Client processes normally do not care what port number they use, as long as the used port number is unique on their host. Normally the operating system assigns an ephemeral (short lived) port for them. This is due to the fact client processes are started and terminated when the user decides, whereas server processes typically run as long as the host is up.

5.6 Multiplexing/Demultiplexing

Communication protocols use techniques of multiplexing and demultiplexing throughout the layered hierarchy. When sending a message, the different protocol layers of the source computer include extra bits that encode the message type, protocol used, etc. The destination computer uses this extra information to guide the processing. Figure 22 illustrates the process of demultiplexing an Ethernet frame up to the application level.

Figure 22: The Demultiplexing of a received Ethernet Frame

5.7 Internet Protocol

The Internet Protocol (IP) is used by all high-level protocols, like TCP and UDP, in the Internet Protocol suite to transfer data. IP provides an unreliable, connectionless, best effort datagram delivery service.

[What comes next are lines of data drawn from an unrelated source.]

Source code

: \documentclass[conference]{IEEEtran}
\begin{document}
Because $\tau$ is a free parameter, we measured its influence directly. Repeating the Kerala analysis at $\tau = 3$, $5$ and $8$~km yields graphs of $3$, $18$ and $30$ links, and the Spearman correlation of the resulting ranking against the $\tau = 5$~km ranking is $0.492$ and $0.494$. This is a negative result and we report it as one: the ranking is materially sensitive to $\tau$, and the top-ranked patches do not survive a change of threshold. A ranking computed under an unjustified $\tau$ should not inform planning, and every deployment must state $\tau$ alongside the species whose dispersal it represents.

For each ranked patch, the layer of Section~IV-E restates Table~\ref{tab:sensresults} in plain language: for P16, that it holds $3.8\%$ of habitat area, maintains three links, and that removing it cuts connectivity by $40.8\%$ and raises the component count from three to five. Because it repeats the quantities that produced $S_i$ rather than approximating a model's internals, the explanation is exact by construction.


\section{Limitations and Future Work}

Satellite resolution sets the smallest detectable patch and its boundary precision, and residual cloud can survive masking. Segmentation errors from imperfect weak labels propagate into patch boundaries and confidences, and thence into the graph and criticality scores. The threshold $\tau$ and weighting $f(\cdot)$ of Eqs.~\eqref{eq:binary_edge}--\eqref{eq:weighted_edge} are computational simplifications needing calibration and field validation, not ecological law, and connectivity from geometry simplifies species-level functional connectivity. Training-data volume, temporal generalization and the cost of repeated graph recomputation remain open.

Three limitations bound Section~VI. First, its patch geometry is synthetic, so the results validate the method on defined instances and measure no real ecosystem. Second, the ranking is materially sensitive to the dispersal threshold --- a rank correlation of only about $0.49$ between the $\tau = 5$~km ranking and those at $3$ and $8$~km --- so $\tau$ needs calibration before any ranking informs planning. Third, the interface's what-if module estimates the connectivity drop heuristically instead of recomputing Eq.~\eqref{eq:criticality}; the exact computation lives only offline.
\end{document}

Unreliable means that IP datagrams can get lost, duplicated, or arrive in a different order than they were sent. No connection has to be established before a datagram can be sent to a destination.

The header of every IP datagram, shown in Figure 23, consists of at least 20 bytes.

Figure 23: IP Datagram, showing the Fields in the IP Header [Stev94]

The current IP version is 4, version 6 is under development. Changes between version 4 and 6 are summarized in Chapter 9.4.1. The field header length gives the length of the IP header in 32-bit words. The type of service field indicates whether this datagram requests special handling or not. The field total length states the length of the IP datagram including the header. Therefore the maximum data size of an IP datagram is 65515 bytes. Most link layers can not handle such big packets. IP automatically fragments datagrams if necessary. The identification field uniquely identifies each datagram sent by a host. The flags and fragment offset field are used for fragmentation of large datagrams. The time to live field limits the number of routers through which a datagram can pass. The protocol field specifies which type of data the datagram carries (e.g. UDP or TCP), this is needed for demultiplexing IP datagrams (see Chapter 5.6). The header checksum is a checksum over the IP header. Source IP address states the origin of an IP datagram, destination IP address states where it should be sent to. Various options can be specified.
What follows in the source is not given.